GOAL OF THE EXERCISE: Within the records below is a range that opens at the line with "product of the" and closes at the line with "that its multiplicity". Return that range word for word, both ends included, and only that range.

TASK MATERIAL:
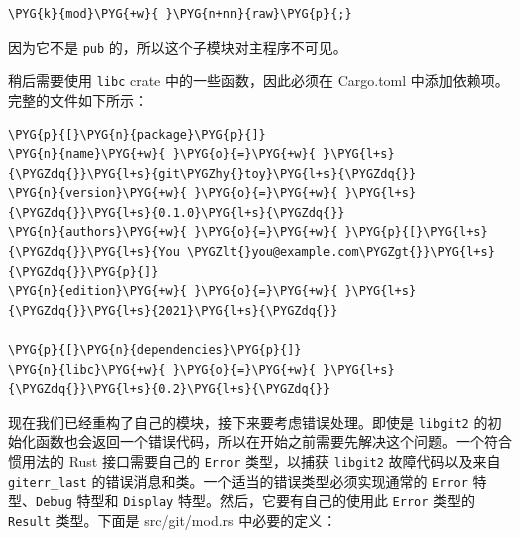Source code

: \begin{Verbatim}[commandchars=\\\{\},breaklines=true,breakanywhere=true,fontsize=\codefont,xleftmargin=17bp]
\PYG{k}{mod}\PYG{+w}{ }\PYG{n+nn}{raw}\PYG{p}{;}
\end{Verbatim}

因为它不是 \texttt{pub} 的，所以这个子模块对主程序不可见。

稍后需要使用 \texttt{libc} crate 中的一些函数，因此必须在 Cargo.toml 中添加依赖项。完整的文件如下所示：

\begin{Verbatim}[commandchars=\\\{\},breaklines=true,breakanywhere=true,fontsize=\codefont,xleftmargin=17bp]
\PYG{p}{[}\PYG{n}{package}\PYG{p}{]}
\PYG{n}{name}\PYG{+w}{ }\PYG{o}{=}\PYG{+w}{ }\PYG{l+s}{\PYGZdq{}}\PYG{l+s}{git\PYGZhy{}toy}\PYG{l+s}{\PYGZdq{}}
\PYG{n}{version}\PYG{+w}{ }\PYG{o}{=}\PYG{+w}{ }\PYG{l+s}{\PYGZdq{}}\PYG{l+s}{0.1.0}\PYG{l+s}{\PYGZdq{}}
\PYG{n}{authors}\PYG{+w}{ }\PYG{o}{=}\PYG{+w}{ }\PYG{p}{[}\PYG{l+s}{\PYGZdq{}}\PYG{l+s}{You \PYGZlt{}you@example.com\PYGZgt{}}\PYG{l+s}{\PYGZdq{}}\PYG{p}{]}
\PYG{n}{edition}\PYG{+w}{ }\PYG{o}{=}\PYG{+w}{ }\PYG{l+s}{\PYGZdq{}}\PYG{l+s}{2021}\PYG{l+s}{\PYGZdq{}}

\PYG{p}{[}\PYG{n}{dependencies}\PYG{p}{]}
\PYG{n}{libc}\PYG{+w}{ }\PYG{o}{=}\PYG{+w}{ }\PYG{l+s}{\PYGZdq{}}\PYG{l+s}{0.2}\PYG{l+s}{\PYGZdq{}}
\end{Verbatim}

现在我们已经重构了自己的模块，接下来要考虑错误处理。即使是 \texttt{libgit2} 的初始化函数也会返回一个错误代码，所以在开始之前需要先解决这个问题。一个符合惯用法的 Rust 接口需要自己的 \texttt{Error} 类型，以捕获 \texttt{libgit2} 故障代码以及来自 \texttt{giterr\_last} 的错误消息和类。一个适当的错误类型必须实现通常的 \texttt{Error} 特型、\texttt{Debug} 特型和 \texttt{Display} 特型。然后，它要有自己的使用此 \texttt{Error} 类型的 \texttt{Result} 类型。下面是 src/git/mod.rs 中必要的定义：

--

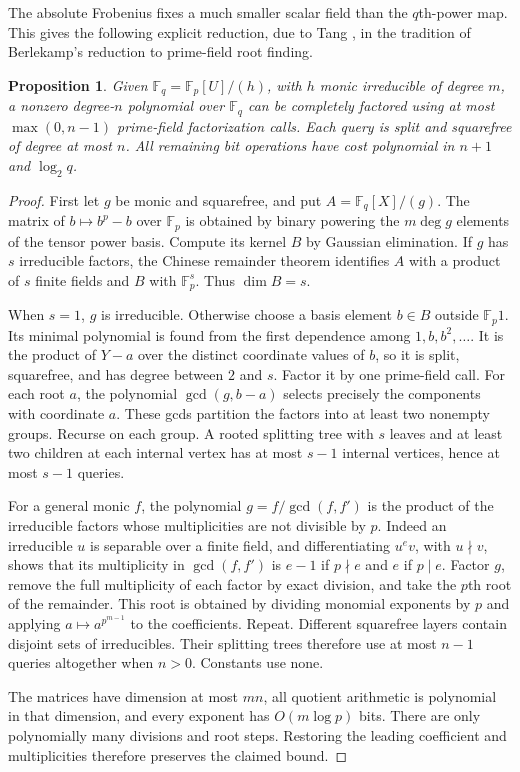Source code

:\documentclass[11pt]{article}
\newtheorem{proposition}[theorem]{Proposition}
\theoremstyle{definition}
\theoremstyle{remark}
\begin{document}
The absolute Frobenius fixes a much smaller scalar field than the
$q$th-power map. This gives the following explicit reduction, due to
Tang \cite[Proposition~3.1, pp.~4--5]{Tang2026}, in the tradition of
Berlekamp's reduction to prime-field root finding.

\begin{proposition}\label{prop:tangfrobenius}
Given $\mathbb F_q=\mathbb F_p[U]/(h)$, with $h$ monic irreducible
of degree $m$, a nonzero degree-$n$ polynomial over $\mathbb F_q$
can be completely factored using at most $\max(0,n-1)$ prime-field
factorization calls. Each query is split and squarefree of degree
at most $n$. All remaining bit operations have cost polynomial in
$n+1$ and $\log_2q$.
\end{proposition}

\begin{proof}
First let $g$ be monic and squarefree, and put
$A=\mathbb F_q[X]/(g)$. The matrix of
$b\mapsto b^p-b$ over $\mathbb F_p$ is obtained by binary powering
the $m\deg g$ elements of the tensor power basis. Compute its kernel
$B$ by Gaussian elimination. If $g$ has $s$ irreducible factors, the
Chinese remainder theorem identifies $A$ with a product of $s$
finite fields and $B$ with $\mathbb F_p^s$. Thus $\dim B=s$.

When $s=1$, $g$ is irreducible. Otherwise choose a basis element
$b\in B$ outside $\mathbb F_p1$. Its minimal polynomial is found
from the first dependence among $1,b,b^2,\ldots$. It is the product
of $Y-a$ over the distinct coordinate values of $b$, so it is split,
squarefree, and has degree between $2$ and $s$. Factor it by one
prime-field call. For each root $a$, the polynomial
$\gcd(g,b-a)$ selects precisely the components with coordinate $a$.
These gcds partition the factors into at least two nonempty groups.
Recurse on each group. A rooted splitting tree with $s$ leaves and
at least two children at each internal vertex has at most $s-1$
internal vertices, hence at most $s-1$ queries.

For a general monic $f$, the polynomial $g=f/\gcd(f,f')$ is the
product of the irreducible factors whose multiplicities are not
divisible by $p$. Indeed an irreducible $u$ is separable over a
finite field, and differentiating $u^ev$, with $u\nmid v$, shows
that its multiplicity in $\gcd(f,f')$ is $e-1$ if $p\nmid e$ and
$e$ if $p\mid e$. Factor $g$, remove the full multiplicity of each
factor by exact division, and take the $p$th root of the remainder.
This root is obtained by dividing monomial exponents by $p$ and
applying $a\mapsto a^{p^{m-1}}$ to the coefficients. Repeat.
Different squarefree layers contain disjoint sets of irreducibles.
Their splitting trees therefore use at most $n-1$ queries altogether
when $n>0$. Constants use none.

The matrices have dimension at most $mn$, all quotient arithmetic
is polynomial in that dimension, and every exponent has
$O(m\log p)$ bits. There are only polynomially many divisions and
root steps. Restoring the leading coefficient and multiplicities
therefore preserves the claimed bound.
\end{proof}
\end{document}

--

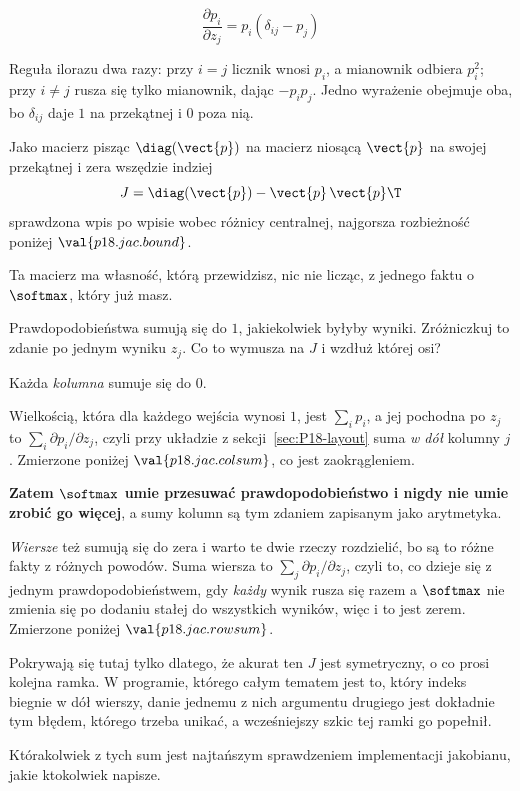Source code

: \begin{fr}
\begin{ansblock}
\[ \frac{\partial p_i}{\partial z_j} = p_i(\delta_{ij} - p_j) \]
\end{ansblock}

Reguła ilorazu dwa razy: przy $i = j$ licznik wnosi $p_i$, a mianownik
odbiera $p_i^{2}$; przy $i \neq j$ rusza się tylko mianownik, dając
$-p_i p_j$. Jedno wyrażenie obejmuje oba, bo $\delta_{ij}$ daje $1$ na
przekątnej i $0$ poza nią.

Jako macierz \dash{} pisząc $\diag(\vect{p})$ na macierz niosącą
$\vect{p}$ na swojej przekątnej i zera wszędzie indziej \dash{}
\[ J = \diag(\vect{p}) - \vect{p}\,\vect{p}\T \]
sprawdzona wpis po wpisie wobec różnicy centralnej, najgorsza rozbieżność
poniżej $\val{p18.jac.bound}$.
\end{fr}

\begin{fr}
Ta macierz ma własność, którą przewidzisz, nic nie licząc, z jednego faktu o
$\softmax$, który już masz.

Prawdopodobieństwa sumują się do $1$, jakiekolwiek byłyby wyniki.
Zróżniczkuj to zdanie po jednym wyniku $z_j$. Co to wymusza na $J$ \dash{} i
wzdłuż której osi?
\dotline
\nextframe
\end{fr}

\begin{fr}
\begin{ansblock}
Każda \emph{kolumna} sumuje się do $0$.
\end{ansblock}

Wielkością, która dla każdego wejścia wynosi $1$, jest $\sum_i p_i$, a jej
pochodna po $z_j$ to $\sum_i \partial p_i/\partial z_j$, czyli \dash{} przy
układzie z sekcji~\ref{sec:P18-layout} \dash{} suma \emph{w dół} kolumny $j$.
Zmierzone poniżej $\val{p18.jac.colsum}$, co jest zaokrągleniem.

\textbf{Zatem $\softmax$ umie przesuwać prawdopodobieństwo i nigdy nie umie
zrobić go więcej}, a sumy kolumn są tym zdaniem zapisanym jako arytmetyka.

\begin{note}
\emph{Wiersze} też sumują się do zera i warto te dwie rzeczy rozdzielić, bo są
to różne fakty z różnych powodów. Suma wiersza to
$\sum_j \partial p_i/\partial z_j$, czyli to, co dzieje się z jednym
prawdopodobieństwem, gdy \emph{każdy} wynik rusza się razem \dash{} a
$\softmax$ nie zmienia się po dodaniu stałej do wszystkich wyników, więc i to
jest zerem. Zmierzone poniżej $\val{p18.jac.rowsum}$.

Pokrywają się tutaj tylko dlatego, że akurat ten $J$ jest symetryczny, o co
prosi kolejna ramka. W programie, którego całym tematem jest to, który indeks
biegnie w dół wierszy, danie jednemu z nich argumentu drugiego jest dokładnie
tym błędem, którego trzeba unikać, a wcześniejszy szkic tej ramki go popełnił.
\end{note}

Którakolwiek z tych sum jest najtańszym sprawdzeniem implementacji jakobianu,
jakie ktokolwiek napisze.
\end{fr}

ANSWER SECTION:
product of the irreducible factors whose multiplicities are not
divisible by $p$. Indeed an irreducible $u$ is separable over a
finite field, and differentiating $u^ev$, with $u\nmid v$, shows
that its multiplicity in $\gcd(f,f')$ is $e-1$ if $p\nmid e$ and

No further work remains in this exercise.